1820 geboren zu werden, das mag einen Geschichtsbetrachter beim ersten Augenschein dazu reizen, Dantes Spruch über dem Hölleneingang aufnehmend auszurufen: Die ihr in diese Zeit eintretet, laßt alle Hoffnung fahren. Es war, nach einer Phase bürgerlicher Zivilisation, den napoleonischen Jahren und den sogenannten Befreiungskriegen, die Zeit der wiederhergestellten alten Fürstenherrlichkeit im Metternich-Europa, die Zeit der Heiligen Allianz und der Karlsbader Beschlüsse, in der es so aussah, als würde, mit göttlichem Segen, die Reaktion endgültig triumphieren und als habe die Geschichte in ihren „natürlichen“ Ruhezustand gefunden. Aber wenige Jahre vor dem Ereignis, das uns hier zusammenführt, gleich nach dem Wiener Kongress, hatte der Dialektiker Hegel, der später das Denken Marx‘ und Engels‘ maßgeblich mitprägen sollte, in einem Brief gegen alle Gedankenlosigkeit sein „Trotz alledem“ geschrieben: „Ich halte mich daran, daß der Weltgeist der Zeit das Kommandowort zu avancieren gegeben. Solchem Kommando wird pariert; dieses Wesen schreitet wie eine gepanzerte, festgeschlossene Phalanx unwiderstehlich und mit so unmerklicher Bewegung, als die Sonne schreitet, vorwärts durch dick und dünne… Die sicherste … Partie ist wohl, den Avanceriesen fest im Auge zu behalten.“

Die Turbulenz von Engels‘ Lebenszeit ist keine chaotische gewesen, sondern hatte ihre große weltgeschichtliche Bewegungsrichtung. Es war noch die Epoche, die von der geschichtlichen Fortschritts- und Durchsetzungskraft der Bourgeoisie bestimmt wurde, und – die Epoche der Bourgeoisie zunehmend durchdringend, überlagernd und ablösend – schon die Epoche des Übergangs vom Kapitalismus zum Sozialismus.
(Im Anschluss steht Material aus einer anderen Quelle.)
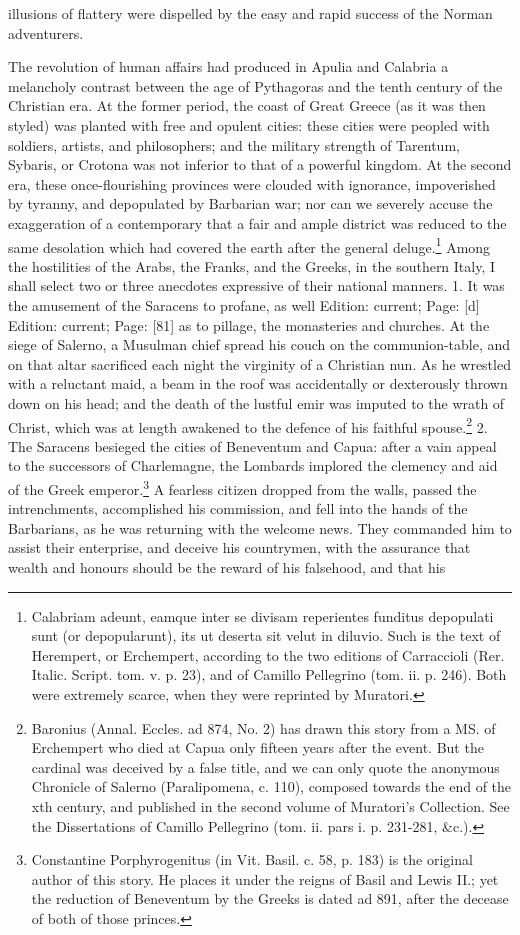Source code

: illusions of flattery were dispelled by the easy and rapid success of the Norman adventurers.

The revolution of human affairs had produced in Apulia and Calabria a melancholy contrast between the age of Pythagoras and the tenth century of the Christian era. At the former period, the coast of Great Greece (as it was then styled) was planted with free and opulent cities: these cities were peopled with soldiers, artists, and philosophers; and the military strength of Tarentum, Sybaris, or Crotona was not inferior to that of a powerful kingdom. At the second era, these once-flourishing provinces were clouded with ignorance, impoverished by tyranny, and depopulated by Barbarian war; nor can we severely accuse the exaggeration of a contemporary that a fair and ample district was reduced to the same desolation which had covered the earth after the general deluge.\footnote{Calabriam adeunt, eamque inter se divisam reperientes funditus depopulati sunt (or depopularunt), its ut deserta sit velut in diluvio. Such is the text of Herempert, or Erchempert, according to the two editions of Carraccioli (Rer. Italic. Script. tom. v. p. 23), and of Camillo Pellegrino (tom. ii. p. 246). Both were extremely scarce, when they were reprinted by Muratori.} Among the hostilities of the Arabs, the Franks, and the Greeks, in the southern Italy, I shall select two or three anecdotes expressive of their national manners. 1. It was the amusement of the Saracens to profane, as well Edition: current; Page: [d] Edition: current; Page: [81] as to pillage, the monasteries and churches. At the siege of Salerno, a Musulman chief spread his couch on the communion-table, and on that altar sacrificed each night the virginity of a Christian nun. As he wrestled with a reluctant maid, a beam in the roof was accidentally or dexterously thrown down on his head; and the death of the lustful emir was imputed to the wrath of Christ, which was at length awakened to the defence of his faithful spouse.\footnote{Baronius (Annal. Eccles. ad 874, No. 2) has drawn this story from a MS. of Erchempert who died at Capua only fifteen years after the event. But the cardinal was deceived by a false title, and we can only quote the anonymous Chronicle of Salerno (Paralipomena, c. 110), composed towards the end of the xth century, and published in the second volume of Muratori\texthebrew{}’s Collection. See the Dissertations of Camillo Pellegrino (tom. ii. pars i. p. 231-281, \&c.).} 2. The Saracens besieged the cities of Beneventum and Capua: after a vain appeal to the successors of Charlemagne, the Lombards implored the clemency and aid of the Greek emperor.\footnote{Constantine Porphyrogenitus (in Vit. Basil. c. 58, p. 183) is the original author of this story. He places it under the reigns of Basil and Lewis II.; yet the reduction of Beneventum by the Greeks is dated ad 891, after the decease of both of those princes.} A fearless citizen dropped from the walls, passed the intrenchments, accomplished his commission, and fell into the hands of the Barbarians, as he was returning with the welcome news. They commanded him to assist their enterprise, and deceive his countrymen, with the assurance that wealth and honours should be the reward of his falsehood, and that his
Das Wesen und die Triebkräfte des Kapitalismus wurden bald – mindestens im industriell avantgardistischen England – dem analysierenden Zugriff der modernen Wissenschaft zugänglich. 1844 veröffentlichte Engels in Marx‘ und Ruges „Deutsch-französischen Jahrbüchern“ die bahnbrechende Studie „Umrisse zu einer Kritik der Nationalökonomie“ und ein Jahr danach seinen Bericht „Die Lage der arbeitenden Klasse in England. Nach eigener Anschauung und authentischen Quellen“, der in ganz Europa Aufsehen erregte. (Um die programmatische Bedeutung des Untertitels und der Widmung „An die arbeitenden Klassen Großbritanniens“ ermessen zu können, ist zu bedenken, daß man in der besseren Gesellschaft ohne weiteres karitativ etwas für die Humanisierung der armen Leute tun konnte, daß es aber als höchst unschicklich und anstößig galt, etwas über deren materiellen Lebensbedingungen zu wissen.) Je dominanter sich aber der Kapitalismus ausprägte, desto mehr zeigte sich nicht allein dem ahnenden Bewußtsein, sondern auch wissenschaftlich aufweisbar, daß und weshalb dem Kapitalismus keine ewige Dauer beschieden ist und welches geschichtliche Interesse, welche gesellschaftliche Kraft die notwendige umfassende Umwälzung vollbringen werde: die mit der modernen Industrie verbundene moderne Arbeiterklasse. Aus der Vergangenheit war die Zeit vom Licht der Aufklärung erhellt und vom Sturm der bürgerlichen Revolution, deren wechselvoller Prozeß noch nicht zum Ende gekommen war, getrieben; gegenwärtig bereitete sich allmählich die proletarische Revolution vor, und aus der Zukunft leuchteten schon Konturen der sozialistischen Gesellschaftsordnung, in die der gesellschaftliche Fortschritt münden und die eine ganz neue Entwicklungsstufe der Zivilisation öffnen und begründen wird.
In und mit alledem ist das 19. Jahrhundert eine herausragende Periode folgenreicher Entdeckungen der Wissenschaft der Natur und des Menschen, wissenschaftlich-technischer Erfindungen und spezieller wie allgemeiner Theoriebildungen gewesen, die entweder als Erfindungen reale Motoren der gesellschaftlichen Entwicklung oder als wissenschaftliche Einsichten wesentlich Entwicklungstheorien waren, die ihrerseits wiederum zu mächtigen Triebkräften der gesellschaftlichen Entwicklung wurden. Bereits im 18. Jahrhundert waren die ersten Dampfmaschinen und mechanischen Webstühle konstruiert worden. Für das moderne Entwicklungsdenken stehen Darwins Werk über die Entstehung der Arten, Morgans Arbeit über die Entwicklung der alten, der Ur-Gesellschaft und übergreifend davor schon Hegels philosophische Dialektik als Wissenschaft der Entwicklung des Ganzen im Prozeß seiner eigenen Differenzierung und Komplexierung. Und mittendrin, die Epoche ausdrückend und prägend, Karl Marx und Friedrich Engels – insbesondere als materialistisch-dialektische Theoretiker und Praktiker der Entwicklung der menschlichen Gesellschaft – sowohl mit ihrem gemeinsamen Lebenswerk als auch jeder der beiden Riesen mit seiner eigenen Lebensleistung. Wenn wir bei Hegel lesen „Wer, was seine Zeit will und ausspricht, ihr sagt und vollbringt, ist der große Mann der Zeit“, denken wir ebenso an Marx wie an Engels.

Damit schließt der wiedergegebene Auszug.